In Luke 6, Jesus uses the eye as an example in a very important teaching: “Why do you look at the speck of sawdust in your brother’s eye and pay no attention to the plank in your own eye? How can you say to your brother, ‘Brother, let me take the speck out of your eye,’ when you yourself fail to see the plank in your own eye? You hypocrite, first take the plank out of your eye, and then you will see clearly to remove the speck from your brother’s eye.”

It’s a matter of perspective. How big do I see my own sin compared to the sin in others? I would imagine a chunk of wood in my eye would render me rather single-minded about how to solve my dilemma. Ouch. Nothing else would really matter until this object is removed, the pain relieved and some healing begun. Of what concern is somebody else’s “speck”—from my perspective—when my eye is red, swollen shut and bleeding? It really is comical—the image of a bleeding, wounded man with a nasty timber protruding out of his eye socket politely commenting on somebody rubbing their eye because of a little dust in the air. It’s like something from Monte Python—“Pardon me, but let me take a look at that!” Nothing else matters or is as important until it is dealt with. The world stops, as far as I’m concerned, until my personal crisis is resolved—the foreign object removed.

It’s also a matter of priority. Jesus didn’t say we are not to be concerned with the sin of others. It just is of no or such little consequence to me until my own similar problem is dealt with. But after the surgery and healing, when I can “see clearly,” I can be of assistance to somebody who had the same problem as me. This would be the “ministry of reconciliation” Paul talks about.
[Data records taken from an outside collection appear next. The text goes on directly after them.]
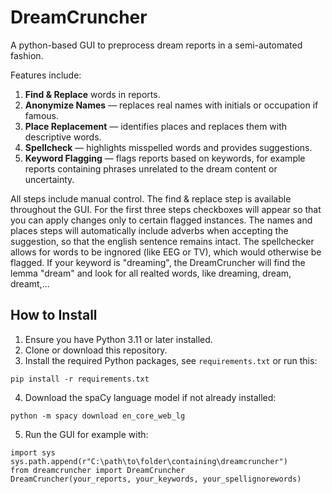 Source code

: # DreamCruncher
A python-based GUI to preprocess dream reports in a semi-automated fashion.

Features include:

1. **Find & Replace** words in reports.
2. **Anonymize Names** — replaces real names with initials or occupation if famous.
3. **Place Replacement** — identifies places and replaces them with descriptive words.
4. **Spellcheck** — highlights misspelled words and provides suggestions.
5. **Keyword Flagging** — flags reports based on keywords, for example reports containing phrases unrelated to the dream content or uncertainty.

All steps include manual control. The find & replace step is available throughout the GUI. For the first three steps checkboxes will appear so that you can apply changes only to certain flagged instances. The names and places steps will automatically include adverbs when accepting the suggestion, so that the english sentence remains intact. The spellchecker allows for words to be ingnored (like EEG or TV), which would otherwise be flagged. If your keyword is "dreaming", the DreamCruncher will find the lemma "dream" and look for all realted words, like dreaming, dream, dreamt,...


## How to Install
1. Ensure you have Python 3.11 or later installed.
2. Clone or download this repository.
3. Install the required Python packages, see `requirements.txt` or run this:
```
pip install -r requirements.txt
```
4. Download the spaCy language model if not already installed:
```
python -m spacy download en_core_web_lg
```
5. Run the GUI for example with:
```
import sys
sys.path.append(r"C:\path\to\folder\containing\dreamcruncher")
from dreamcruncher import DreamCruncher
DreamCruncher(your_reports, your_keywords, your_spellignorewords)
```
What an incredible instrument and symbol God gave me in the eye. Lord, is there anything hanging off my face that I need to know about? How clear are my eyes? How white are my corneas? I don’t really give it much thought, so I would imagine a log, or even a splinter in the eye would be of great persistent irritation. Lord, don’t let my eyes get callused over so I don’t immediately deal with whatever’s floating around in my eye. I want to be so sensitive to the smallest matter that shouldn’t be there—any specks, let alone logs—that I turn to You to remove it immediately.